Now Gleick admits that he posed as a board member to get and then distribute to the media sensitive documents from a conservative think tank that is a leader in denying mainstream climate change science.
And ethicists are criticizing the man who took others to task for what they say was stepping way over the ethical line. The think tank, the Chicago-based Heartland Institute, is considering legal action against him.
Gleick, who won a MacArthur genius award and is co-founder of the Pacific Institute for Studies in Development, Environment and Security, was chairman of the American Geophysical Union‘s ethics committee. He also had a column at Forbes.com where he criticized climate skeptics and trumpeted the resignation of a scientific journal editor who published a disputed study. He admitted taking Heartland documents Monday night in a blog on The Huffington Post.
Gleick resigned chairmanship of the ethics panel last week.
“What a mess,” said Mark Frankel, head of scientific responsibility for the American Association for the Advancement of Science, the world’s leading scientific society, which also had Gleick as a panel member on some committees. “It’s compounded by the fact that he was chairman of the ethics committee of a professional society. … It’s an ethical morass that he finds himself in.”

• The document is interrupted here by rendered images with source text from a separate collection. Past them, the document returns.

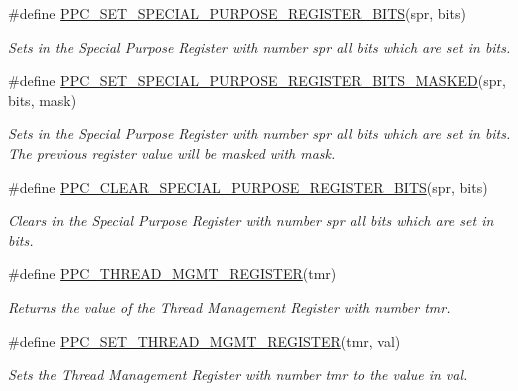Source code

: \begin{DoxyCompactItemize}
\#define \mbox{\hyperlink{group__RTEMSBSPsPowerPCSharedUtility_ga3b8f65ba404c615d00c98d67c03a1240}{P\+P\+C\+\_\+\+S\+E\+T\+\_\+\+S\+P\+E\+C\+I\+A\+L\+\_\+\+P\+U\+R\+P\+O\+S\+E\+\_\+\+R\+E\+G\+I\+S\+T\+E\+R\+\_\+\+B\+I\+TS}}(spr,  bits)
\begin{DoxyCompactList}\small\item\em Sets in the Special Purpose Register with number {\itshape spr} all bits which are set in {\itshape bits}. \end{DoxyCompactList}\item 
\#define \mbox{\hyperlink{group__RTEMSBSPsPowerPCSharedUtility_gaabbe2ec03b9f2d8480196fbb227ce74d}{P\+P\+C\+\_\+\+S\+E\+T\+\_\+\+S\+P\+E\+C\+I\+A\+L\+\_\+\+P\+U\+R\+P\+O\+S\+E\+\_\+\+R\+E\+G\+I\+S\+T\+E\+R\+\_\+\+B\+I\+T\+S\+\_\+\+M\+A\+S\+K\+ED}}(spr,  bits,  mask)
\begin{DoxyCompactList}\small\item\em Sets in the Special Purpose Register with number {\itshape spr} all bits which are set in {\itshape bits}. The previous register value will be masked with {\itshape mask}. \end{DoxyCompactList}\item 
\#define \mbox{\hyperlink{group__RTEMSBSPsPowerPCSharedUtility_ga57428a23dfb8f42b7c7a4ff28cdfae4f}{P\+P\+C\+\_\+\+C\+L\+E\+A\+R\+\_\+\+S\+P\+E\+C\+I\+A\+L\+\_\+\+P\+U\+R\+P\+O\+S\+E\+\_\+\+R\+E\+G\+I\+S\+T\+E\+R\+\_\+\+B\+I\+TS}}(spr,  bits)
\begin{DoxyCompactList}\small\item\em Clears in the Special Purpose Register with number {\itshape spr} all bits which are set in {\itshape bits}. \end{DoxyCompactList}\item 
\#define \mbox{\hyperlink{group__RTEMSBSPsPowerPCSharedUtility_gafcbb61249c0713163c2c490cfa6b5766}{P\+P\+C\+\_\+\+T\+H\+R\+E\+A\+D\+\_\+\+M\+G\+M\+T\+\_\+\+R\+E\+G\+I\+S\+T\+ER}}(tmr)
\begin{DoxyCompactList}\small\item\em Returns the value of the Thread Management Register with number {\itshape tmr}. \end{DoxyCompactList}\item 
\#define \mbox{\hyperlink{group__RTEMSBSPsPowerPCSharedUtility_ga90d0f8d8c6839c36fdf3054d86ed04a8}{P\+P\+C\+\_\+\+S\+E\+T\+\_\+\+T\+H\+R\+E\+A\+D\+\_\+\+M\+G\+M\+T\+\_\+\+R\+E\+G\+I\+S\+T\+ER}}(tmr,  val)
\begin{DoxyCompactList}\small\item\em Sets the Thread Management Register with number {\itshape tmr} to the value in {\itshape val}. \end{DoxyCompactList}\item 

\end{DoxyCompactItemize}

And Gleick’s actions cast unwarranted doubt on the work of other scientists, Frankel said.
Last week, someone identifying himself as “Heartland insider” sent 15 media members and others six documents, purportedly from Heartland. They included a fundraising document, a budget and a two-page “climate strategy.” They showed the think tank receiving millions of dollars — more than $14 million over six years from one anonymous man — in big contributions with plans to teach school children to question mainstream climate science. It also showed funding of scientists who are climate-change skeptics.
Heartland said the two-page strategy document was a fake and the others were stolen. The Associated Press, which received the documents, was able to verify the accuracy of several of the most sensational parts with the individuals named. The documents caused a stir, mirroring the hacking of climate scientists’ emails two years earlier from a British research center.
“My judgment was blinded by my frustration with the ongoing efforts — often anonymous well-funded and coordinated — to attack climate science and scientists,” Gleick wrote. “Nevertheless, I deeply regret my own actions in this case.”
Not good enough, Heartland president Joseph Bast said in a press release: “It has caused major and permanent damage to the reputations of The Heartland Institute and many of the scientists, policy experts and organizations we work with.”
The issue is about deception and there are only a few things that could possibly warrant that — and embarrassing Heartland isn’t one of them, said Dani Elliott, who teaches ethics at the University of South Florida.
The geophysical union, a scientific society, said in a statement that Gleick’s actions are “inconsistent with our organization’s values.”